[WHAT THIS TASK INVOLVES]: Please return every record exactly as written, leaving out the pictures.

**** SUPPLIED MATERIAL

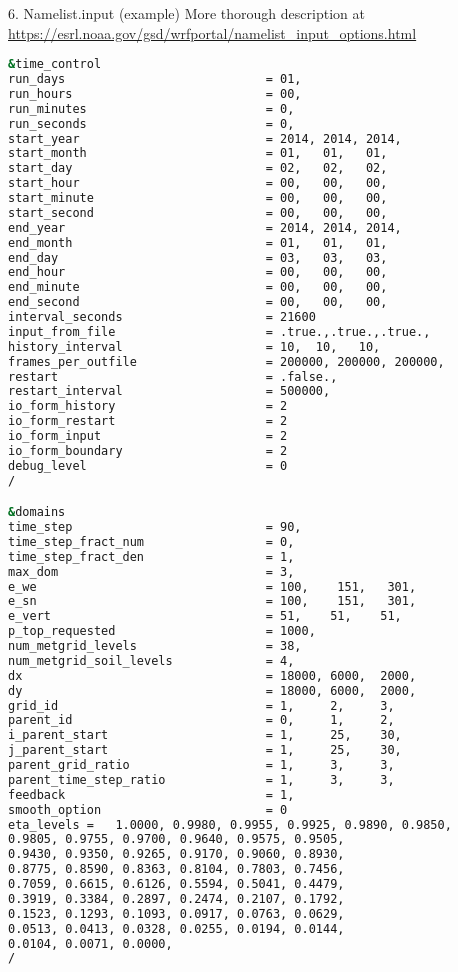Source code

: \documentclass{beamer}
\begin{document}
\begin{frame}[fragile, allowframebreaks=.95, t]{6. Namelist.input (example)}
More thorough description at \url{https://esrl.noaa.gov/gsd/wrfportal/namelist_input_options.html}
\begin{lstlisting}[backgroundcolor = \color{light-gray}, language=bash]
&time_control
run_days                            = 01,
run_hours                           = 00,
run_minutes                         = 0,
run_seconds                         = 0,
start_year                          = 2014, 2014, 2014,
start_month                         = 01,   01,   01,
start_day                           = 02,   02,   02,
start_hour                          = 00,   00,   00,
start_minute                        = 00,   00,   00,
start_second                        = 00,   00,   00,
end_year                            = 2014, 2014, 2014,
end_month                           = 01,   01,   01,
end_day                             = 03,   03,   03,
end_hour                            = 00,   00,   00,
end_minute                          = 00,   00,   00,
end_second                          = 00,   00,   00,
interval_seconds                    = 21600
input_from_file                     = .true.,.true.,.true.,
history_interval                    = 10,  10,   10,
frames_per_outfile                  = 200000, 200000, 200000,
restart                             = .false.,
restart_interval                    = 500000,
io_form_history                     = 2
io_form_restart                     = 2
io_form_input                       = 2
io_form_boundary                    = 2
debug_level                         = 0
/

&domains
time_step                           = 90,
time_step_fract_num                 = 0,
time_step_fract_den                 = 1,
max_dom                             = 3,
e_we                                = 100,    151,   301,
e_sn                                = 100,    151,   301,
e_vert                              = 51,    51,    51,
p_top_requested                     = 1000,
num_metgrid_levels                  = 38,
num_metgrid_soil_levels             = 4,
dx                                  = 18000, 6000,  2000,
dy                                  = 18000, 6000,  2000,
grid_id                             = 1,     2,     3,
parent_id                           = 0,     1,     2,
i_parent_start                      = 1,     25,    30,
j_parent_start                      = 1,     25,    30,
parent_grid_ratio                   = 1,     3,     3,
parent_time_step_ratio              = 1,     3,     3,
feedback                            = 1,
smooth_option                       = 0
eta_levels =   1.0000, 0.9980, 0.9955, 0.9925, 0.9890, 0.9850,
0.9805, 0.9755, 0.9700, 0.9640, 0.9575, 0.9505,
0.9430, 0.9350, 0.9265, 0.9170, 0.9060, 0.8930,
0.8775, 0.8590, 0.8363, 0.8104, 0.7803, 0.7456,
0.7059, 0.6615, 0.6126, 0.5594, 0.5041, 0.4479,
0.3919, 0.3384, 0.2897, 0.2474, 0.2107, 0.1792,
0.1523, 0.1293, 0.1093, 0.0917, 0.0763, 0.0629,
0.0513, 0.0413, 0.0328, 0.0255, 0.0194, 0.0144,
0.0104, 0.0071, 0.0000,
/


\end{lstlisting}
\end{frame}
\end{document}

********

[EXERCISE OUTPUT]:
Source code

: \documentclass{beamer}
\begin{document}
\begin{frame}[fragile, allowframebreaks=.95, t]{6. Namelist.input (example)}
More thorough description at \url{https://esrl.noaa.gov/gsd/wrfportal/namelist_input_options.html}
\begin{lstlisting}[backgroundcolor = \color{light-gray}, language=bash]
&time_control
run_days                            = 01,
run_hours                           = 00,
run_minutes                         = 0,
run_seconds                         = 0,
start_year                          = 2014, 2014, 2014,
start_month                         = 01,   01,   01,
start_day                           = 02,   02,   02,
start_hour                          = 00,   00,   00,
start_minute                        = 00,   00,   00,
start_second                        = 00,   00,   00,
end_year                            = 2014, 2014, 2014,
end_month                           = 01,   01,   01,
end_day                             = 03,   03,   03,
end_hour                            = 00,   00,   00,
end_minute                          = 00,   00,   00,
end_second                          = 00,   00,   00,
interval_seconds                    = 21600
input_from_file                     = .true.,.true.,.true.,
history_interval                    = 10,  10,   10,
frames_per_outfile                  = 200000, 200000, 200000,
restart                             = .false.,
restart_interval                    = 500000,
io_form_history                     = 2
io_form_restart                     = 2
io_form_input                       = 2
io_form_boundary                    = 2
debug_level                         = 0
/

&domains
time_step                           = 90,
time_step_fract_num                 = 0,
time_step_fract_den                 = 1,
max_dom                             = 3,
e_we                                = 100,    151,   301,
e_sn                                = 100,    151,   301,
e_vert                              = 51,    51,    51,
p_top_requested                     = 1000,
num_metgrid_levels                  = 38,
num_metgrid_soil_levels             = 4,
dx                                  = 18000, 6000,  2000,
dy                                  = 18000, 6000,  2000,
grid_id                             = 1,     2,     3,
parent_id                           = 0,     1,     2,
i_parent_start                      = 1,     25,    30,
j_parent_start                      = 1,     25,    30,
parent_grid_ratio                   = 1,     3,     3,
parent_time_step_ratio              = 1,     3,     3,
feedback                            = 1,
smooth_option                       = 0
eta_levels =   1.0000, 0.9980, 0.9955, 0.9925, 0.9890, 0.9850,
0.9805, 0.9755, 0.9700, 0.9640, 0.9575, 0.9505,
0.9430, 0.9350, 0.9265, 0.9170, 0.9060, 0.8930,
0.8775, 0.8590, 0.8363, 0.8104, 0.7803, 0.7456,
0.7059, 0.6615, 0.6126, 0.5594, 0.5041, 0.4479,
0.3919, 0.3384, 0.2897, 0.2474, 0.2107, 0.1792,
0.1523, 0.1293, 0.1093, 0.0917, 0.0763, 0.0629,
0.0513, 0.0413, 0.0328, 0.0255, 0.0194, 0.0144,
0.0104, 0.0071, 0.0000,
/


\end{lstlisting}
\end{frame}
\end{document}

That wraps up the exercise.